Por Redacción
Ciudad de Mexico, 18 de marzo de 2026.- La administración del presidente Donald Trump profundizó su política migratoria restrictiva con la reanudación de la construcción del muro fronterizo, operativos internos y la muerte de un solicitante de asilo bajo custodia federal, hechos que han generado críticas y tensión política. Un ciudadano afgano, Mohammad Nazeer Paktiawal, falleció en una instalación del Servicio de Inmigración y Control de Aduanas (ICE) en Texas tras presentar dificultad respiratoria, mientras las autoridades fronterizas iniciaron la edificación de 110 kilómetros de una nueva barrera metálica entre El Paso y Ciudad Juárez.
La muerte de Paktiawal, cuya causa oficial aún no ha sido divulgada por el Departamento de Seguridad Nacional (DHS), ocurrió la noche de su detención. El incidente se suma a otros reportados en el contexto de los operativos migratorios, como los fallecimientos de dos ciudadanos estadounidenses, Renée Nicole Good y Alex Jeffrey Pretti, durante protestas en Minneapolis, aunque las circunstancias exactas no han sido esclarecidas.
Paralelamente, la Oficina de Aduanas y Protección Fronteriza (CBP), bajo el mando del comisionado Gregory M. Bovino, activó un proyecto de aproximadamente 4,500 millones de dólares para reforzar 370 kilómetros de la frontera sur. La nueva fase, que incluye un muro de acero negro de 9 metros de altura, se concentra en un tramo crítico entre Texas y Chihuahua, marcando un regreso a una de las promesas centrales de la campaña de Trump.
En medio de estas acciones, se produjo el retiro del propio comisionado Bovino de su cargo, aunque las razones oficiales de su salida no han sido detalladas, generando especulaciones sobre posibles desacuerdos internos o cambios en la estrategia de seguridad fronteriza. Su partida coincide con un aumento en las críticas por los métodos empleados en los operativos, que han sido calificados como agresivos por grupos defensores de derechos humanos.
El contexto político se ve further complicado por declaraciones de altos mandos militares. Durante una audiencia congresional, generales del Comando Norte y Sur de Estados Unidos, incluyendo al general Gregory M. Guillot y al teniente general Francis L. Guillot, afirmaron que no acatarían una orden presidencial ilegal para desplegar tropas durante procesos electorales, una postura que contrasta con la reserva mostrada por el secretario asistente Joseph M. Humire sobre una posible decisión de Trump al respecto.
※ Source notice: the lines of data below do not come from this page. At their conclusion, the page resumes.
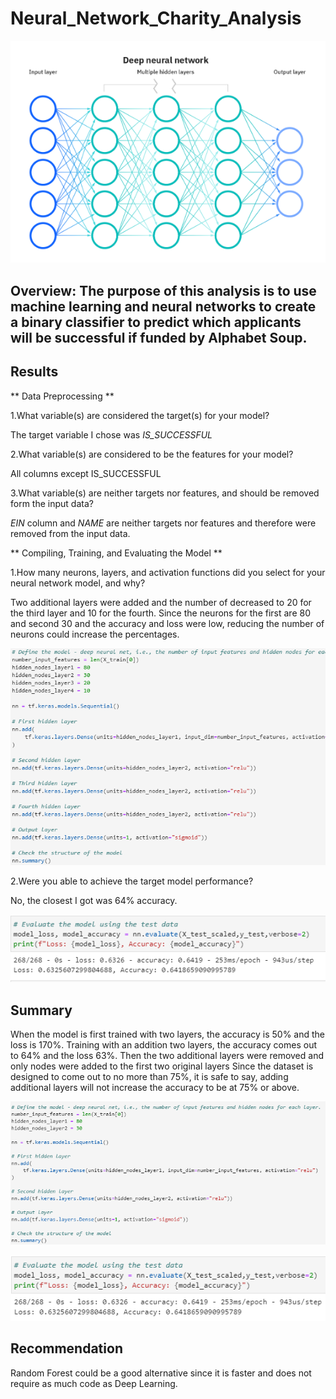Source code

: # **Neural_Network_Charity_Analysis**

![nn](Images/nn.png)

## **Overview:** The purpose of this analysis is to use machine learning and neural networks to create a binary classifier to predict which applicants will be successful if funded by Alphabet Soup. 


## **Results**

** Data Preprocessing **

1.What variable(s) are considered the target(s) for your model?

 The target variable I chose was *IS_SUCCESSFUL*

2.What variable(s) are considered to be the features for your model?

 All columns except IS_SUCCESSFUL

3.What variable(s) are neither targets nor features, and should be removed form the input data?

 *EIN* column and *NAME* are neither targets nor features and therefore were removed from the input data. 

** Compiling, Training, and Evaluating the Model **

1.How many neurons, layers, and activation functions did you select for your neural      network model, and why?

 Two additional layers were added and the number of decreased to 20 for the third layer and 10 for the fourth. Since the neurons for the first are 80 and second 30 and the accuracy and loss were low, reducing the number of neurons could increase the percentages. 

![added_layers](Images/added_layers.png)

2.Were you able to achieve the target model performance?

 No, the closest I got was 64% accuracy.

![second_train](Images/second_train.png)

## **Summary**
When the model is first trained with two layers, the accuracy is 50% and the loss is 170%. Training with an addition two layers, the accuracy comes out to 64% and the loss 63%. Then the two additional layers were removed and only nodes were added to the first two original layers Since the dataset is designed to come out to no more than 75%, it is safe to say, adding additional layers will not increase the accuracy to be at 75% or above. 

![original_layers](Images/original_layers.png)

![first_train](Images/first_train.png)

## **Recommendation**
Random Forest could be a good alternative since it is faster and does not require as much code as Deep Learning. 

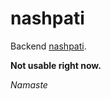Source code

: # nashpati

Backend [nashpati](https://github.com/devkhan/nashpati-core).

**Not usable right now.**

*Namaste*
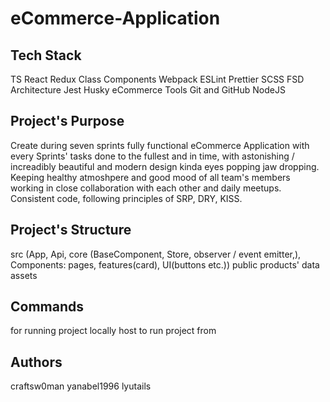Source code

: # eCommerce-Application

## Tech Stack

TS
React
Redux
Class Components
Webpack
ESLint
Prettier
SCSS
FSD Architecture
Jest
Husky
eCommerce Tools
Git and GitHub
NodeJS

## Project's Purpose

Create during seven sprints fully functional eCommerce Application with every Sprints' tasks done to the fullest and in time, with astonishing / increadibly beautiful and modern design kinda eyes popping jaw dropping.
Keeping healthy atmoshpere and good mood of all team's members working in close collaboration with each other and daily meetups.
Consistent code, following principles of SRP, DRY, KISS.

## Project's Structure

src (App, Api, core (BaseComponent, Store, observer / event emitter,), Components: pages, features(card), UI(buttons etc.))
public
products' data
assets

## Commands

for running project locally
host to run project from

## Authors

craftsw0man
yanabel1996
lyutails
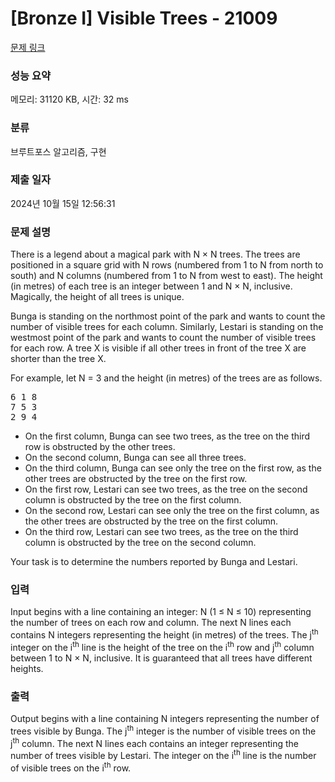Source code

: # [Bronze I] Visible Trees - 21009 

[문제 링크](https://www.acmicpc.net/problem/21009) 

### 성능 요약

메모리: 31120 KB, 시간: 32 ms

### 분류

브루트포스 알고리즘, 구현

### 제출 일자

2024년 10월 15일 12:56:31

### 문제 설명

<p>There is a legend about a magical park with N × N trees. The trees are positioned in a square grid with N rows (numbered from 1 to N from north to south) and N columns (numbered from 1 to N from west to east). The height (in metres) of each tree is an integer between 1 and N × N, inclusive. Magically, the height of all trees is unique.</p>

<p>Bunga is standing on the northmost point of the park and wants to count the number of visible trees for each column. Similarly, Lestari is standing on the westmost point of the park and wants to count the number of visible trees for each row. A tree X is visible if all other trees in front of the tree X are shorter than the tree X.</p>

<p>For example, let N = 3 and the height (in metres) of the trees are as follows.</p>

<pre>6 1 8
7 5 3
2 9 4</pre>

<ul>
	<li>On the first column, Bunga can see two trees, as the tree on the third row is obstructed by the other trees.</li>
	<li>On the second column, Bunga can see all three trees.</li>
	<li>On the third column, Bunga can see only the tree on the first row, as the other trees are obstructed by the tree on the first row.</li>
	<li>On the first row, Lestari can see two trees, as the tree on the second column is obstructed by the tree on the first column.</li>
	<li>On the second row, Lestari can see only the tree on the first column, as the other trees are obstructed by the tree on the first column.</li>
	<li>On the third row, Lestari can see two trees, as the tree on the third column is obstructed by the tree on the second column.</li>
</ul>

<p>Your task is to determine the numbers reported by Bunga and Lestari.</p>

### 입력 

 <p>Input begins with a line containing an integer: N (1 ≤ N ≤ 10) representing the number of trees on each row and column. The next N lines each contains N integers representing the height (in metres) of the trees. The j<sup>th</sup> integer on the i<sup>th</sup> line is the height of the tree on the i<sup>th</sup> row and j<sup>th</sup> column between 1 to N × N, inclusive. It is guaranteed that all trees have different heights.</p>

### 출력 

 <p>Output begins with a line containing N integers representing the number of trees visible by Bunga. The j<sup>th</sup> integer is the number of visible trees on the j<sup>th</sup> column. The next N lines each contains an integer representing the number of trees visible by Lestari. The integer on the i<sup>th</sup> line is the number of visible trees on the i<sup>th</sup> row.</p>

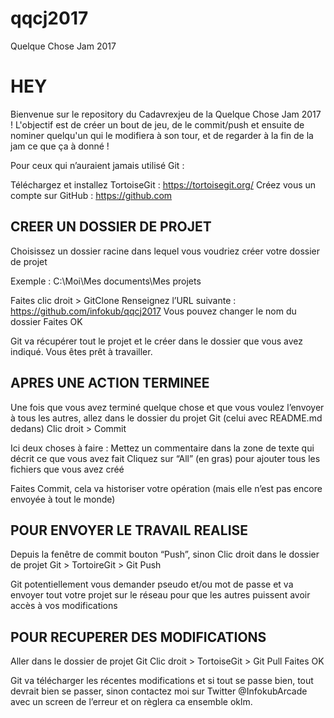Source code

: # qqcj2017
Quelque Chose Jam 2017
# HEY
Bienvenue sur le repository du Cadavrexjeu de la Quelque Chose Jam 2017 !
L'objectif est de créer un bout de jeu, de le commit/push et ensuite de nominer quelqu'un qui le modifiera à son tour, et de regarder à la fin de la jam ce que ça à donné !

Pour ceux qui n’auraient jamais utilisé Git : 

Téléchargez et installez TortoiseGit : https://tortoisegit.org/
Créez vous un compte sur GitHub : https://github.com

## CREER UN DOSSIER DE PROJET
Choisissez un dossier racine dans lequel vous voudriez créer votre dossier de projet

Exemple : C:\Moi\Mes documents\Mes projets

Faites clic droit > GitClone
Renseignez l’URL suivante : https://github.com/infokub/qqcj2017
Vous pouvez changer le nom du dossier
Faites OK

Git va récupérer tout le projet et le créer dans le dossier que vous avez indiqué. Vous êtes prêt à travailler.

## APRES UNE ACTION TERMINEE
Une fois que vous avez terminé quelque chose et que vous voulez l’envoyer à tous les autres, allez dans le dossier du projet Git (celui avec README.md dedans)
Clic droit > Commit

Ici deux choses à faire : 
Mettez un commentaire dans la zone de texte qui décrit ce que vous avez fait
Cliquez sur “All” (en gras) pour ajouter tous les fichiers que vous avez créé

Faites Commit, cela va historiser votre opération (mais elle n’est pas encore envoyée à tout le monde)

## POUR ENVOYER LE TRAVAIL REALISE
Depuis la fenêtre de commit bouton “Push”, sinon Clic droit dans le dossier de projet Git > TortoireGit > Git Push

Git potentiellement vous demander pseudo et/ou mot de passe et va envoyer tout votre projet sur le réseau pour que les autres puissent avoir accès à vos modifications

## POUR RECUPERER DES MODIFICATIONS
Aller dans le dossier de projet Git
Clic droit > TortoiseGit > Git Pull
Faites OK

Git va télécharger les récentes modifications et si tout se passe bien, tout devrait bien se passer, sinon contactez moi sur Twitter @InfokubArcade avec un screen de l’erreur et on règlera ca ensemble oklm.

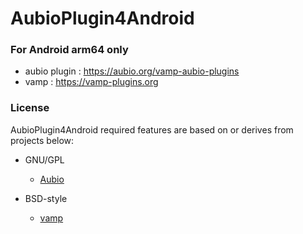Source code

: # AubioPlugin4Android
 ### For Android arm64 only
 - aubio plugin : https://aubio.org/vamp-aubio-plugins
 - vamp : https://vamp-plugins.org


### License

AubioPlugin4Android required features are based on or derives from projects below:
- GNU/GPL
  - [Aubio](https://aubio.org/vamp-aubio-plugins/)

- BSD-style
  - [vamp](https://vamp-plugins.org)
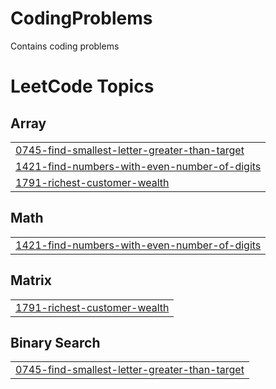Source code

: # CodingProblems
Contains coding problems 

<!---LeetCode Topics Start-->
# LeetCode Topics
## Array
|  |
| ------- |
| [0745-find-smallest-letter-greater-than-target](https://github.com/TadavarthiGayathri13/CodingProblems/tree/master/0745-find-smallest-letter-greater-than-target) |
| [1421-find-numbers-with-even-number-of-digits](https://github.com/TadavarthiGayathri13/CodingProblems/tree/master/1421-find-numbers-with-even-number-of-digits) |
| [1791-richest-customer-wealth](https://github.com/TadavarthiGayathri13/CodingProblems/tree/master/1791-richest-customer-wealth) |
## Math
|  |
| ------- |
| [1421-find-numbers-with-even-number-of-digits](https://github.com/TadavarthiGayathri13/CodingProblems/tree/master/1421-find-numbers-with-even-number-of-digits) |
## Matrix
|  |
| ------- |
| [1791-richest-customer-wealth](https://github.com/TadavarthiGayathri13/CodingProblems/tree/master/1791-richest-customer-wealth) |
## Binary Search
|  |
| ------- |
| [0745-find-smallest-letter-greater-than-target](https://github.com/TadavarthiGayathri13/CodingProblems/tree/master/0745-find-smallest-letter-greater-than-target) |
<!---LeetCode Topics End-->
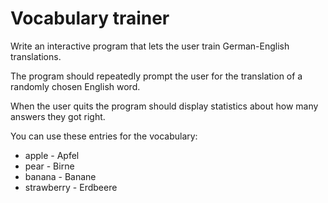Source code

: # Vocabulary trainer

Write an interactive program that lets the user train German-English translations.

The program should repeatedly prompt the user for the translation of a randomly chosen English word.

When the user quits the program should display statistics about how many answers they got right.

You can use these entries for the vocabulary:

- apple - Apfel
- pear - Birne
- banana - Banane
- strawberry - Erdbeere
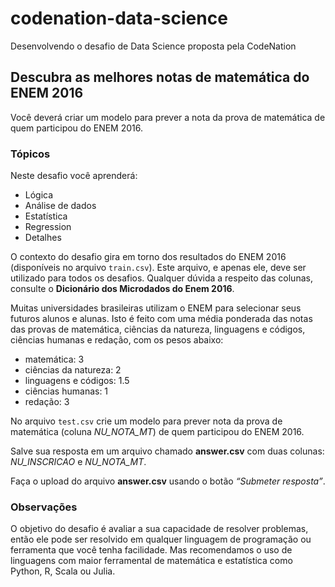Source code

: # codenation-data-science
Desenvolvendo o desafio de Data Science proposta pela CodeNation

## Descubra as melhores notas de matemática do ENEM 2016

Você deverá criar um modelo para prever a nota da prova de matemática de quem participou do ENEM 2016.

### Tópicos<br>
Neste desafio você aprenderá:<br>
- Lógica
- Análise de dados
- Estatística
- Regression
- Detalhes

O contexto do desafio gira em torno dos resultados do ENEM 2016 (disponíveis no arquivo `train.csv`). Este arquivo, e apenas ele, deve ser utilizado para todos os desafios. Qualquer dúvida a respeito das colunas, consulte o **Dicionário dos Microdados do Enem 2016**.

Muitas universidades brasileiras utilizam o ENEM para selecionar seus futuros alunos e alunas. Isto é feito com uma média ponderada das notas das provas de matemática, ciências da natureza, linguagens e códigos, ciências humanas e redação, com os pesos abaixo:

- matemática: 3
- ciências da natureza: 2
- linguagens e códigos: 1.5
- ciências humanas: 1
- redação: 3

No arquivo `test.csv` crie um modelo para prever nota da prova de matemática (coluna *NU_NOTA_MT*) de quem participou do ENEM 2016.

Salve sua resposta em um arquivo chamado **answer.csv** com duas colunas: *NU_INSCRICAO* e *NU_NOTA_MT*.

Faça o upload do arquivo **answer.csv** usando o botão *“Submeter resposta”*.

### Observações
O objetivo do desafio é avaliar a sua capacidade de resolver problemas, então ele pode ser resolvido em qualquer linguagem de programação ou ferramenta que você tenha facilidade. Mas recomendamos o uso de linguagens com maior ferramental de matemática e estatística como Python, R, Scala ou Julia.
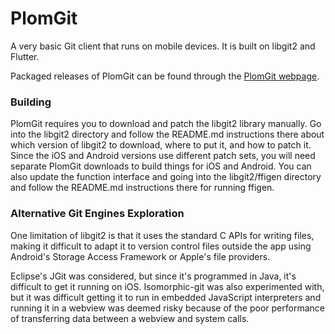 # PlomGit

A very basic Git client that runs on mobile devices. It is built on libgit2 and Flutter. 

Packaged releases of PlomGit can be found through the [PlomGit webpage](https://www.plom.dev/plomgit/).

### Building

PlomGit requires you to download and patch the libgit2 library manually. Go into the libgit2 directory and follow the README.md instructions there about which version of libgit2 to download, where to put it, and how to patch it. Since the iOS and Android versions use different patch sets, you will need separate PlomGit downloads to build things for iOS and Android. You can also update the function interface and going into the libgit2/ffigen directory and follow the README.md instructions there for running ffigen.

### Alternative Git Engines Exploration

One limitation of libgit2 is that it uses the standard C APIs for writing files, making it difficult to adapt it to version control files outside the app using Android's Storage Access Framework or Apple's file providers. 

Eclipse's JGit was considered, but since it's programmed in Java, it's difficult to get it running on iOS. Isomorphic-git was also experimented with, but it was difficult getting it to run in embedded JavaScript interpreters and running it in a webview was deemed risky because of the poor performance of transferring data between a webview and system calls.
Estas políticas migratorias se desarrollan mientras cerca de 38.8 millones de personas de origen mexicano residen en Estados Unidos, un electorado significativo que observa con preocupación el endurecimiento de las medidas. Las acciones de la administración, que combinan una frontera más militarizada con una aplicación interna más estricta de las leyes de inmigración, configuran un escenario de alta tensión que probablemente definirá debates políticos cruciales en los próximos meses.